Of course, the romance in the novel didn't hurt either. There were two sets of romances in the novel, and thankfully no love triangles, even though the first few pages/chapters led me to believe there would be one. The two romances took place between Sean & Roza and Petey & Finn, and I adored both of their stories. Sean's romance was slower paced and Petey's was glorious, immature, and true. Clearly I like the latter more because Petey is the main character and we get more details from his story, but I admire Roza and Sean's slow burn (if you can call it that) as well. Both romances made me want to cry, but it's been so long since I read the book I can't remember if I did or not. And the romance isn't even the best part of the novel.

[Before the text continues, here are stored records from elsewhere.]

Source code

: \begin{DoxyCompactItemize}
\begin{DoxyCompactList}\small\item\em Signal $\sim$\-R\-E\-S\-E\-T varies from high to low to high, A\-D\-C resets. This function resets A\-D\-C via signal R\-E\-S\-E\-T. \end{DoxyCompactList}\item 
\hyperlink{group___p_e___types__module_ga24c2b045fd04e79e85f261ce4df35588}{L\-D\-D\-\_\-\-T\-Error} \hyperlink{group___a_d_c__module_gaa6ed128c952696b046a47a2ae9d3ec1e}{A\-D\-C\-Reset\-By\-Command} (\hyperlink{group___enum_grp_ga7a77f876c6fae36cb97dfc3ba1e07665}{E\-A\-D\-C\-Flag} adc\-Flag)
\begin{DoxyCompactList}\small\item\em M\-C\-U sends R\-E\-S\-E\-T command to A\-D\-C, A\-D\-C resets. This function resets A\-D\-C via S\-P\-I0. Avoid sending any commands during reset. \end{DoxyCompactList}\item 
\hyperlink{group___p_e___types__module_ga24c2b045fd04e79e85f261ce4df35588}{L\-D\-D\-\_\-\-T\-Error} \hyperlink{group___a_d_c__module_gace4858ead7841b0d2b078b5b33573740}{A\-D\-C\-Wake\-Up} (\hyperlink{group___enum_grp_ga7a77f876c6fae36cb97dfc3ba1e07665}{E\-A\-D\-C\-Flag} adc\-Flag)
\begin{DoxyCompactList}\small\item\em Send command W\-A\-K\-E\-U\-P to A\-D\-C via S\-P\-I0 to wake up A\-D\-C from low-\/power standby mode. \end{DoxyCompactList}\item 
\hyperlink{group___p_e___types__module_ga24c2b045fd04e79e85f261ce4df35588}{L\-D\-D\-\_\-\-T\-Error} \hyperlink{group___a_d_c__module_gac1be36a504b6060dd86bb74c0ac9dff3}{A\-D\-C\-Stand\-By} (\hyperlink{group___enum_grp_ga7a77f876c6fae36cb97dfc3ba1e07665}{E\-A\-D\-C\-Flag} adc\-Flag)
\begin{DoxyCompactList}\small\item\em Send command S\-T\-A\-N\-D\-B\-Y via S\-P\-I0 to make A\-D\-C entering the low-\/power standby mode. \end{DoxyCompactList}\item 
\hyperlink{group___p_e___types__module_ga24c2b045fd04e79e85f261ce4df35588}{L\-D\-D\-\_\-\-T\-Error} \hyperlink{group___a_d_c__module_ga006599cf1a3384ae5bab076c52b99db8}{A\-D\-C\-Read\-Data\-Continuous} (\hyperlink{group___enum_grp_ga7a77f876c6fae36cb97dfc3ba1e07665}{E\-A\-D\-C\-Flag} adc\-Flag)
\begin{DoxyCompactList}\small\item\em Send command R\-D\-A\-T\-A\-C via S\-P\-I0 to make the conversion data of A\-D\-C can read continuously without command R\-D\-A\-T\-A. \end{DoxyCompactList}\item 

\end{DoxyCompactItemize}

Even though Petey would be officially considered the protagonist of the novel, in my eyes, Roza is the most important character. Yes Petey as well as many other characters went through a lot of development and personal growth, but Roza had so much more to deal with. Her problems were huge compared to everyone else, not least because she was kidnapped for nefarious purposes by a guy who'd lost his mind. The conditions Roza faced in her life made me want to barf, and it's shocking to realize that there are actually people like this in our world. Thankfully I haven't encountered any such cruel people, but that doesn't mean there aren't people like that out there, and it's a terrible and humbling thing to think about. Roza's feminist character in the novel was perfection, and I love how she got over her fear of such men. She was a strong female character from the very start, but by the end she was a force to be reckoned with. I personally loved her decision regarding her and Sean at the end of the book - she impersonated the practical side of romance and it was refreshing.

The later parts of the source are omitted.